▶ [EXERCISE AIM]:
Collect the lines of the entries where "aliens" shows up.

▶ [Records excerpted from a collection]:

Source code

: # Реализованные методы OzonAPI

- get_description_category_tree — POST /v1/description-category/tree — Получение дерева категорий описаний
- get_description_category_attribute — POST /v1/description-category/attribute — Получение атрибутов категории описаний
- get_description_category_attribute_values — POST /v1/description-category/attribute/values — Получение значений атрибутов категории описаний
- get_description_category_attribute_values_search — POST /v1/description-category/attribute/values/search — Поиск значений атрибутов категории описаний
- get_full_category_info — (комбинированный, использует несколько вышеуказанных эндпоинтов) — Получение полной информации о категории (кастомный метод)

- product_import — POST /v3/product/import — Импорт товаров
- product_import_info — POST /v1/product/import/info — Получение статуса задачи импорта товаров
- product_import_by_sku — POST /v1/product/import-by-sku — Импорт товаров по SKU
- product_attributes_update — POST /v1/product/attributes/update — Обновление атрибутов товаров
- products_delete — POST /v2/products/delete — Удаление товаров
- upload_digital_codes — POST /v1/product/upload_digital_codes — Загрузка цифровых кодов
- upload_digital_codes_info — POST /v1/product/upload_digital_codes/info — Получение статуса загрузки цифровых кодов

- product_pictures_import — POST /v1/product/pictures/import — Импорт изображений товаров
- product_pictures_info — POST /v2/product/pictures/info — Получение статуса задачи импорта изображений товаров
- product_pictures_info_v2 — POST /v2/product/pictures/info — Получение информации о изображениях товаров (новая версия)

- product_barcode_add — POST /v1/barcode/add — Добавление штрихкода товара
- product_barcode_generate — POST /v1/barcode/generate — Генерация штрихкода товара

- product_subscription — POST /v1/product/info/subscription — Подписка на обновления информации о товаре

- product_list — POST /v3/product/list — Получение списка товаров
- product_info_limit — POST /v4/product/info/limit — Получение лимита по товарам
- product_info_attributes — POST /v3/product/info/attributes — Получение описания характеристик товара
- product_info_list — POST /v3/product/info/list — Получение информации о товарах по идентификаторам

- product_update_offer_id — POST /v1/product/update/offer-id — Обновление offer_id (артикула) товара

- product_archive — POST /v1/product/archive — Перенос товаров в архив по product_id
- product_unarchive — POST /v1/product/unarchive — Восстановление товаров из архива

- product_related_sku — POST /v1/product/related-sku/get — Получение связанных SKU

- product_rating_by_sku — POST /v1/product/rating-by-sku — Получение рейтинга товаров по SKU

...

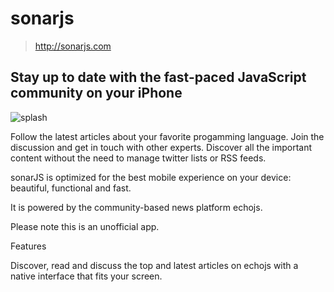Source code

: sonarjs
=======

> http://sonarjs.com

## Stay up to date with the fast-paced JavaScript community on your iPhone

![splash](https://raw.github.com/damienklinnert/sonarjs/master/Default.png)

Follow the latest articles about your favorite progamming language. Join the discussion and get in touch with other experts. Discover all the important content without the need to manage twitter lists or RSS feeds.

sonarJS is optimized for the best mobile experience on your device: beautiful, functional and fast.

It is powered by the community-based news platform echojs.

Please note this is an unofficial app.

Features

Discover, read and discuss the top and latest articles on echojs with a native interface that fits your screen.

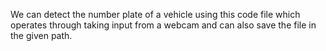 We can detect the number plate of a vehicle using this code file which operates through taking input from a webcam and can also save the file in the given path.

---

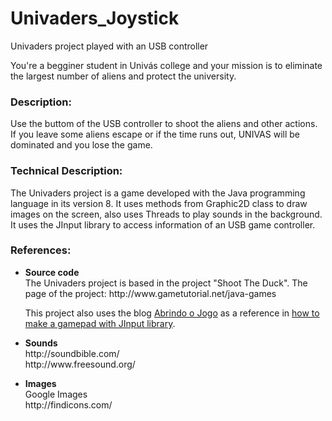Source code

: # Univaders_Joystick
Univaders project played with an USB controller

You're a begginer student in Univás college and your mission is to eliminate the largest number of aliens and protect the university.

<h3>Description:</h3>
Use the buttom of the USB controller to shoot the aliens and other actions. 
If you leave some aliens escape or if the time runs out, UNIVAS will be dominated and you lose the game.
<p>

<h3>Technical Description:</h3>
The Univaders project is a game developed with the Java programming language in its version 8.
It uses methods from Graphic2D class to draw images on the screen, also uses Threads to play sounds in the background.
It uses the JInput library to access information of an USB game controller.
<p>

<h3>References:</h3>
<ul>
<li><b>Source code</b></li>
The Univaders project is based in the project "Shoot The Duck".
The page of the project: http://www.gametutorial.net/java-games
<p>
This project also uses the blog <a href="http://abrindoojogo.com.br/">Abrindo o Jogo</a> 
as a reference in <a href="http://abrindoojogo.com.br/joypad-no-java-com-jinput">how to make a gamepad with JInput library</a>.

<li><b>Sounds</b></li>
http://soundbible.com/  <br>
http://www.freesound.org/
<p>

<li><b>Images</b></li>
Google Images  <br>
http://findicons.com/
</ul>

▶ [SOLUTION]:
You're a begginer student in Univás college and your mission is to eliminate the largest number of aliens and protect the university.
Use the buttom of the USB controller to shoot the aliens and other actions. 
If you leave some aliens escape or if the time runs out, UNIVAS will be dominated and you lose the game.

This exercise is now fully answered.